Venezuelan President Nicolas Maduro announced a sweeping crackdown Saturday under a new emergency decree, ordering the seizure of paralyzed factories, the arrest of their owners and military exercises to counter alleged foreign threats.
The embattled leftist is struggling to contain a raging economic crisis that has led to food shortages, soaring prices, riots, looting and vigilante justice, pushing Venezuela to the brink of collapse.
He accused the United States on Friday of destabilizing the country at the behest of the "fascist Venezuelan right," prompting him to declare a state of emergency.
Addressing his supporters at a rally in central Caracas on Saturday, Maduro announced some of the actions to be taken under the decree, which has not yet been published.
"We must take all measures to recover productive capacity, which is being paralyzed by the bourgeoisie," he told the cheering, red-clad crowd.
"Anyone who wants to halt (production) to sabotage the country should get out, and those who do must be handcuffed and sent to the PGV (Venezuelan General Penitentiary)."
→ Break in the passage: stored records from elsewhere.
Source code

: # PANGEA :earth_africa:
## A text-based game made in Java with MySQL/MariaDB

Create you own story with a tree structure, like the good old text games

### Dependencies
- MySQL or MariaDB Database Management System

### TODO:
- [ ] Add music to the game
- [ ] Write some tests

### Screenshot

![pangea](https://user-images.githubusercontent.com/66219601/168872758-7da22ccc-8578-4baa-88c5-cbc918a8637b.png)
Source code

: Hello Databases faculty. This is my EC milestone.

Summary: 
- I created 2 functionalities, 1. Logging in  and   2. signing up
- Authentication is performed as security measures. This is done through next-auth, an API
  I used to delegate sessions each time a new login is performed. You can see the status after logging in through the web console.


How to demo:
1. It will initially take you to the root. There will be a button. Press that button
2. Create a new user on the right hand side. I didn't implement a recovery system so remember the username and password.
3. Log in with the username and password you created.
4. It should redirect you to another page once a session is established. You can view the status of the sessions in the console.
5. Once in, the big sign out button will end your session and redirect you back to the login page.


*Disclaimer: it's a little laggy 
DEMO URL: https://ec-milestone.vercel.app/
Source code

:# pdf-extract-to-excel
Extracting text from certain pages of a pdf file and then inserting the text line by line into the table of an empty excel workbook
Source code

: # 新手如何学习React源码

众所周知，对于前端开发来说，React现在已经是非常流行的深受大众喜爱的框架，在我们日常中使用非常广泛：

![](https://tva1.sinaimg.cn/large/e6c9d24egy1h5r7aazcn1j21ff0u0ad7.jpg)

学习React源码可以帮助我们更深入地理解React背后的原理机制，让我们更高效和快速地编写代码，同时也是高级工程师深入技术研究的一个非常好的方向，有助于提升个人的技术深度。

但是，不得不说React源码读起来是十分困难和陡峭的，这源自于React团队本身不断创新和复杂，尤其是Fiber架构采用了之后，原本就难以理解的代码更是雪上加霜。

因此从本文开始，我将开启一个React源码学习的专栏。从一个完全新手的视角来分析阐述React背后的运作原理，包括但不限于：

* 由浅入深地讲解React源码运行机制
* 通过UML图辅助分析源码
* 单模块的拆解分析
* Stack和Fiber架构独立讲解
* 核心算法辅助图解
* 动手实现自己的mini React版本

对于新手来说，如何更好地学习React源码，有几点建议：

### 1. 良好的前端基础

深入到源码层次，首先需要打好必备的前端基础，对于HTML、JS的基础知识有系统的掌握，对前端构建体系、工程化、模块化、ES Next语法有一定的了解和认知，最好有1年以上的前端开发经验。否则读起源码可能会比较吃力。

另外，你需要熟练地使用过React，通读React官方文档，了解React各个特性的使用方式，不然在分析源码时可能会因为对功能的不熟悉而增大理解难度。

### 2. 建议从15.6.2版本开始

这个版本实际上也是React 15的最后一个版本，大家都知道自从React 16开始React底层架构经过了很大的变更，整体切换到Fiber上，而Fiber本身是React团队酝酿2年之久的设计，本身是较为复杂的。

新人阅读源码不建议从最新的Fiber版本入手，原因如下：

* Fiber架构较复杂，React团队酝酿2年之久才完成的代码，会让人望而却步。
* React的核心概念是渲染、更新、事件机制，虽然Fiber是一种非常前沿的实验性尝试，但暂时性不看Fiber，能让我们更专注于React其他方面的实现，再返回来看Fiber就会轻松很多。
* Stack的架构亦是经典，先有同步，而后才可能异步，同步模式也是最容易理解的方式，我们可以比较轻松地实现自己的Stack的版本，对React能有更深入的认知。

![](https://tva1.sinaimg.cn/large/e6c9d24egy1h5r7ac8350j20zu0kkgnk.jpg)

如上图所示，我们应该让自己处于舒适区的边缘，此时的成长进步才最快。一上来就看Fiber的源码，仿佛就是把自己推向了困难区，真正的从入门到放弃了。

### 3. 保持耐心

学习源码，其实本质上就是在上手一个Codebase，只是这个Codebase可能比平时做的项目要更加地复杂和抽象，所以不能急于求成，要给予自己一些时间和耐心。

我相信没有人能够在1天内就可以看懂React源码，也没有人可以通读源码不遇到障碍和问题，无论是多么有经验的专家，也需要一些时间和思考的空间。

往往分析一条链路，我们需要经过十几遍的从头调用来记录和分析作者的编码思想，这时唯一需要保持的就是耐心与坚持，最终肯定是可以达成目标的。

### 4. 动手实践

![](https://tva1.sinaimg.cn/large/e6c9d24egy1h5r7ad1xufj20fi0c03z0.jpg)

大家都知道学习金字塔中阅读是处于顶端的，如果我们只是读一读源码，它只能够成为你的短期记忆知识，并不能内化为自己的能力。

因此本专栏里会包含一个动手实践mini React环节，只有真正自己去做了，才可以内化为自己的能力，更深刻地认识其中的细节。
The move comes after the largest food and beverage company in Venezuela, the Polar Group, halted production of beer on April 30, saying government mismanagement meant it was no longer able to import barley.
The company's owner, billionaire businessman Lorenzo Mendoza, is a vocal opponent of Maduro, and the president has accused him of conspiring against his government.
Maduro also ordered military exercises next Saturday "to prepare ourselves for any scenario," denouncing alleged plans for an "armed intervention."
- Ticking bomb -
Opposition leaders accused Maduro of using the emergency decree to destabilize the country and block them from organizing a referendum on removing him from office.
The opposition has launched the process by collecting 1.8 million signatures in favor of a recall vote, but say authorities are now stalling.
At a rival rally on the east side of the capital, opposition leader Henrique Capriles warned Maduro was pursuing a dangerous strategy.
"Venezuela is a bomb that could explode any minute," he told some 1,000 protesters decked out in the red, yellow and blue of the Venezuelan flag.
"If you block the democratic path, we don't know what could happen."
Venezuela has the world's largest oil reserves, but is mired in a crippling recession exacerbated by an electricity crisis that has forced the government to decree daily power cuts across most of the country, close schools on Fridays and reduce the workweek to two days for government employees.
Maduro's decree expanded an "economic emergency" declared in January to a full-blown state of emergency.
The extent of the decree was unclear, but political analysts said it could be used to limit the right to protest, authorize preventive arrests and allow police raids without a warrant.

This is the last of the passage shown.